« La faute n’est pas à la Révolution » : Díaz-Canel face à la crise énergétique

Miguel Diaz-Canel durant son discours

Une crise énergétique persistante

Le président cubain Miguel Díaz-Canel a reconnu que Cuba n’a pas reçu de carburant depuis trois mois, provoquant un effondrement partiel de la production électrique. Malgré la gravité de la situation, aucune solution immédiate n’a été annoncée pour soulager les longues coupures d’électricité qui affectent la population.

Justifications habituelles

Díaz-Canel a attribué la crise à l’embargo américain et à l’impossibilité d’acheter du carburant sur le marché international.

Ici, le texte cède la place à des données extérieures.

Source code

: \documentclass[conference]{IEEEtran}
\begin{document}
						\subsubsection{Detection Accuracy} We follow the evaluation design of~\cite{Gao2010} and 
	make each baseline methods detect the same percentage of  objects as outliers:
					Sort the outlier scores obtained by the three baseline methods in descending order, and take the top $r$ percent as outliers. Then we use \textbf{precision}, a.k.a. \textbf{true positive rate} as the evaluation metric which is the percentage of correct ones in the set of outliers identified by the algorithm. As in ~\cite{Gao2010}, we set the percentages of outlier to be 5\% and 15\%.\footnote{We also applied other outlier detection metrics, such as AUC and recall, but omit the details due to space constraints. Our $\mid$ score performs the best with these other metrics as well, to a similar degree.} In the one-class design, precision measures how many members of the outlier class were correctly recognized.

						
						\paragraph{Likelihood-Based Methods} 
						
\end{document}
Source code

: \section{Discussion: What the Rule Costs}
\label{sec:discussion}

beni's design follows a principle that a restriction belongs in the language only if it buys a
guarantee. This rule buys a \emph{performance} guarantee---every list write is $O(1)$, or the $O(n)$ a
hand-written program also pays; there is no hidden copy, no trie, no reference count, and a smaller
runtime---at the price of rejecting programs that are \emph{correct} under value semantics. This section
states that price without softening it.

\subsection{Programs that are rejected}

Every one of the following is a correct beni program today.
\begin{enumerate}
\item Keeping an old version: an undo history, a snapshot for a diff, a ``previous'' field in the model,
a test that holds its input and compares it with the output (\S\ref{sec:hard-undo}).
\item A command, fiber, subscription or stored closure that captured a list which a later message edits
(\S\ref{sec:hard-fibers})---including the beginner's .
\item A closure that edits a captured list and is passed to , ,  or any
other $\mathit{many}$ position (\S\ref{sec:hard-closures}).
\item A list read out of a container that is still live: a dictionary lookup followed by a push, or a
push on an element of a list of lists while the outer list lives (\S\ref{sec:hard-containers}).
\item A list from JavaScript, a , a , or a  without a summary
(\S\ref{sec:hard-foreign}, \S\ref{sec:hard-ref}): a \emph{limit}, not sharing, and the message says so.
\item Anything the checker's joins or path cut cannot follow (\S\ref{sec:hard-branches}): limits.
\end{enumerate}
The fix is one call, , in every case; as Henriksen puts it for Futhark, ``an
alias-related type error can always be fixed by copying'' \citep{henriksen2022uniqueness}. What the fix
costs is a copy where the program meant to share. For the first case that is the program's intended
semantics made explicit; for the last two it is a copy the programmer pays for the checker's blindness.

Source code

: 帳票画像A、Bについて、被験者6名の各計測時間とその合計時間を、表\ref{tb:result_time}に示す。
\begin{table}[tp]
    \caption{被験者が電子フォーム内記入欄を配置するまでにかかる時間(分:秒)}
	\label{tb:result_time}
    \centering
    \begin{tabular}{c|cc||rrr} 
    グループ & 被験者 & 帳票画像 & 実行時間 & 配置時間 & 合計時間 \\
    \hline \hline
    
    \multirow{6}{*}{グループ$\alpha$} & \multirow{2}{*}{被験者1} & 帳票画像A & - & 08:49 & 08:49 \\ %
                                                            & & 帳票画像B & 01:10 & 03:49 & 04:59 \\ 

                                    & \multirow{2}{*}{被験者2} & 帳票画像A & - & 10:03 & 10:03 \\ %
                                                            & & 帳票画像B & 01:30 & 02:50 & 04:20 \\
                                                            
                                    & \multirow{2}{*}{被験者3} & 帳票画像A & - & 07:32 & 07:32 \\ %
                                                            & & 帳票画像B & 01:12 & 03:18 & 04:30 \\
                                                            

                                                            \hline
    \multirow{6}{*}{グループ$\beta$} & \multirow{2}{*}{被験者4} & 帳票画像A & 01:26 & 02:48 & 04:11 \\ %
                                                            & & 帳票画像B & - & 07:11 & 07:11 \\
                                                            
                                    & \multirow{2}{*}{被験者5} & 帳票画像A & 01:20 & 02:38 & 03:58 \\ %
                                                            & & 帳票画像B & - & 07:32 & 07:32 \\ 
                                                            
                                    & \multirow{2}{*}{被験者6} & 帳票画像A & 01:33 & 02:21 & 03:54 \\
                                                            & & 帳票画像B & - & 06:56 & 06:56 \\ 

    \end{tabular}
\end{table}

Il a souligné que le pays dispose de 1 400 mégawatts de production électrique inutilisable faute de diesel et de fioul, alors que le déficit nocturne atteint 500 à 700 mégawatts.

Projets et investissements

Plutôt que des mesures immédiates, le président a présenté des projets à long terme :

  • Installation de parcs solaires et de batteries de stockage
  • Pompes solaires et expansion du gaz manufacturé
  • Reconversion de plus de 700 boulangeries au bois ou charbon
  • Systèmes photovoltaïques dans des habitations isolées, centres sociaux et logements du secteur santé/éducation
  • Achat de 400 véhicules électriques pour transporter des patients en hémodialyse, ainsi que bicitaxis et camionnettes électriques

Impact sur le travail et l’éducation

La crise énergétique a réduit l’activité productive et les services, entraînant des réaffectations et changements de fonctions dans de nombreux centres de travail. Dans l’éducation, les coupures et le manque de transport et de nourriture ont obligé à adapter la présence physique dans les écoles et universités. Díaz-Canel a demandé aux citoyens de « s’adapter » et a encouragé la participation des travailleurs à des projets communautaires et à la production locale.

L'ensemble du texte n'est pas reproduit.